In the U.S. there are about 41 million people who work as “independents” — consultants, freelancers, contractors, solopreneurs, temporary, or on-call workers…  people who work independently.

The vast majority of these are Solopreneurs — meaning they work and run their business alone.  

These folks value their independence over anything else.  It sounds nice, but is it really the best option to choose?  There’s an unfortunate downside that many don’t realize until it’s too late.  

So today, I’m excited to compare solopreneurs vs a network marketing sales rep.

My Top Solopreneur Gigs

A professor once told me, “Own it or sell it is the way to make money.” Throughout my life I’ve tried a number of different things to make money. I mowed lawns as a kid, and later tried a lawn-mowing business.

After making millions in business, I wanted to be a consultant, as I felt that would be best. But now that I’ve arrived at this place with many years experience in solopreneurship, I’ve learned some things and figured out better ways of earning money.

List of Solopreneur Jobs and Services (2:13)

There are hundreds of solopreneur type jobs but here are a few examples:

  • Virtual assistant
  • Social media manager
  • Bloggers
  • Writers
  • Graphic and web design
  • Photographers
  • Bookkeepers
  • Tax accountants
  • Babysitters
  • Handyman
  • Translators
  • Personal trainers
  • Yoga instructors

In other words, it’s somebody who says, “I don’t want to have a job instead. I want to step out on my own and be independent.”

The Rise of Independent Workers (2:43)

The trend for independent workers has been on a rise for quite a while.

Forty-one million Americans of all ages, skills and income levels have entered into solo partnership or independence.

Fifty percent of adults in the working space have said they have worked as an independent in some fashion.

Why Be Independent? (3:12)

So what is so compelling about being an independent solopreneur? Here are some reasons:

  • Stagnant wages in the job market – after inflation, real wages have barely budged for decades.
  • Middle-wage jobs are hollowing out.
  • People are seeking greater financial security – a person may feel that if they go out on their own they will have more security that way.
  • For some it’s greater satisfaction – they chose to pursue a passion business on the side. In other words, they are doing something they love and have a lot of interest in.
  • Some people want more control over when and where (and with whom) they work.
  • Having the ability and flexibility to set your own hours
  • Spending more time with kids and family
  • Travel – digital nomads and having the technology available to travel and work anywhere in the world
  • Build new skills

Occasional Independents and Side Hustles to Make More Money (4:14)

The Occasional Independent is a part-time independent worker who is in business because the work has become crucial to trying to make ends meet.

Many workers up and down the income ladder are finding that their compensation simply doesn’t keep up with the rising costs of education, health care and housing.

They also have a difficult time saving money for retirement or emergencies.

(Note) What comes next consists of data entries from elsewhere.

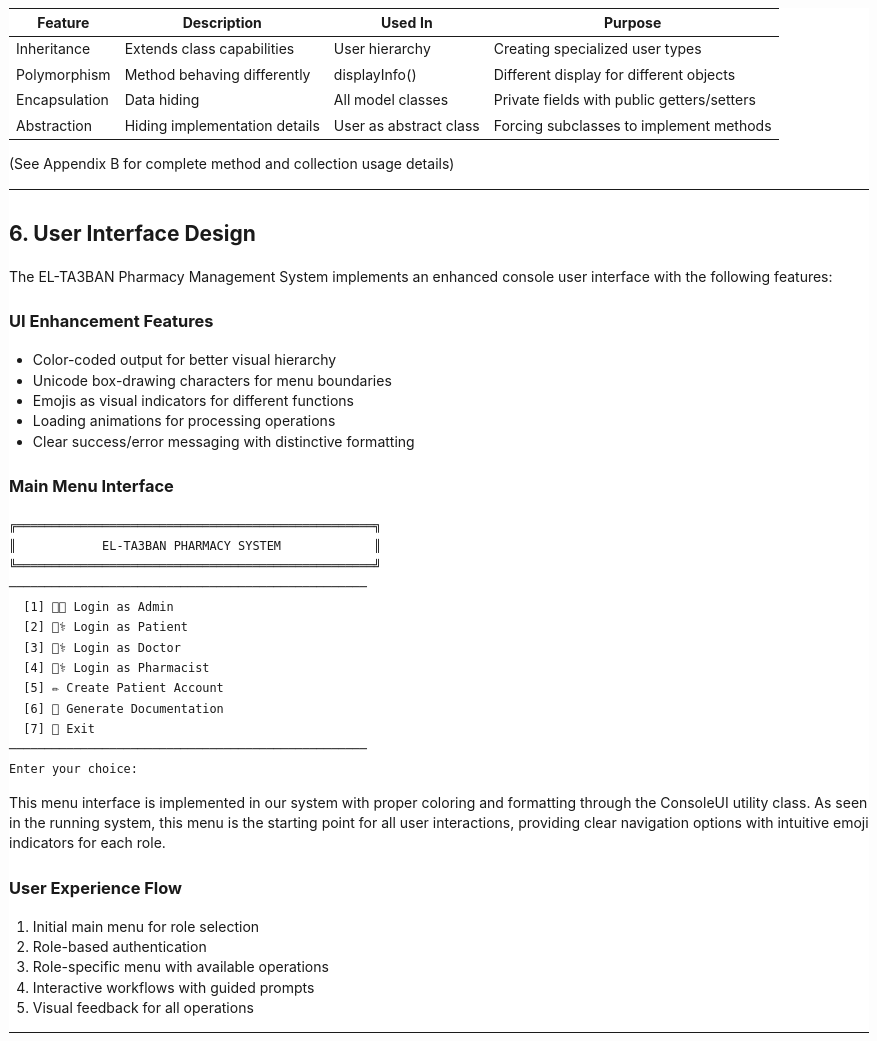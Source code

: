 | Feature | Description | Used In | Purpose |
| --- | --- | --- | --- |
| Inheritance | Extends class capabilities | User hierarchy | Creating specialized user types |
| Polymorphism | Method behaving differently | displayInfo() | Different display for different objects |
| Encapsulation | Data hiding | All model classes | Private fields with public getters/setters |
| Abstraction | Hiding implementation details | User as abstract class | Forcing subclasses to implement methods |

(See Appendix B for complete method and collection usage details)

---

## 6. User Interface Design

The EL-TA3BAN Pharmacy Management System implements an enhanced console user interface with the following features:

### UI Enhancement Features
- Color-coded output for better visual hierarchy
- Unicode box-drawing characters for menu boundaries
- Emojis as visual indicators for different functions
- Loading animations for processing operations
- Clear success/error messaging with distinctive formatting

### Main Menu Interface
```
╔══════════════════════════════════════════════════╗
║            EL-TA3BAN PHARMACY SYSTEM             ║
╚══════════════════════════════════════════════════╝
──────────────────────────────────────────────────
  [1] 👨‍💼 Login as Admin
  [2] 🧑‍⚕️ Login as Patient
  [3] 👨‍⚕️ Login as Doctor
  [4] 👩‍⚕️ Login as Pharmacist
  [5] ✏️ Create Patient Account
  [6] 📑 Generate Documentation
  [7] 🚪 Exit
──────────────────────────────────────────────────
Enter your choice:
```

This menu interface is implemented in our system with proper coloring and formatting through the ConsoleUI utility class. As seen in the running system, this menu is the starting point for all user interactions, providing clear navigation options with intuitive emoji indicators for each role.

### User Experience Flow
1. Initial main menu for role selection
2. Role-based authentication 
3. Role-specific menu with available operations
4. Interactive workflows with guided prompts
5. Visual feedback for all operations

---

In fact, a 2018 Federal Reserve survey revealed that 38% of Americans wouldn’t be able to pay an unexpected $400 expense with cash.

There are also many who are financially vulnerable – stuck in a “what would we do if” situation. For example – What if our car breaks down? What if the water heater goes out? What if I get sick or lose my job?

All of these reasons can cause people to worry about finances and so they go out and do a side hustle (job on the side) to bring in more money to make ends meet.

The Problem With Being a Solopreneur (5:51)

There are 28 million small business owners in America. 26 million of them have zero employees, and that means the business owner is doing it all.

For those who are willing to step up and be a solopreneur I say, Congratulations, you now own a job. But in some cases, it’s not easy to go solo as you might think.

In some cases you’re competing with cheap, outsourced labor. Let’s say you’re a graphic designer – now you’re competing with other designers out of other countries, or competitive marketplaces like Fiverr, who will do the work at a much cheaper cost.

You’re also trading your expertise for money, and starting over every day at zero. As a Solopreneur, you’re also completely dependent on your own output – you can’t take a day off or get sick because when you stop working, you aren’t getting paid.

Solopreneurs are also on their own for covering their own benefits – like insurance, 401k, marketing and advertising, etc.

All the Extra Work Solopreneurs Have To Do (8:25)

Stepping out and deciding to be a Solopreneur is commendable, but oftentimes they fail to properly estimate the amount of “extras” they do in order to keep the business going.

For example, let’s say a framer wants to go out on his own. What he doesn’t realize is that he also needs insurance, finances, retirement, and legal services to set up the entity, and license protection. If he’s going to hire others, he has to do the hiring, training, firing and hiring and training. He has to do the bookkeeping and tax estimates.

In the marketing department, he gets to write the sales copy, and do the other steps in the Pipeline. He gets to service the customers, deal with complaints and returns. You know, that door doesn’t quite shut a month after they leave and they’re still blaming it on the framer. You get where this is going?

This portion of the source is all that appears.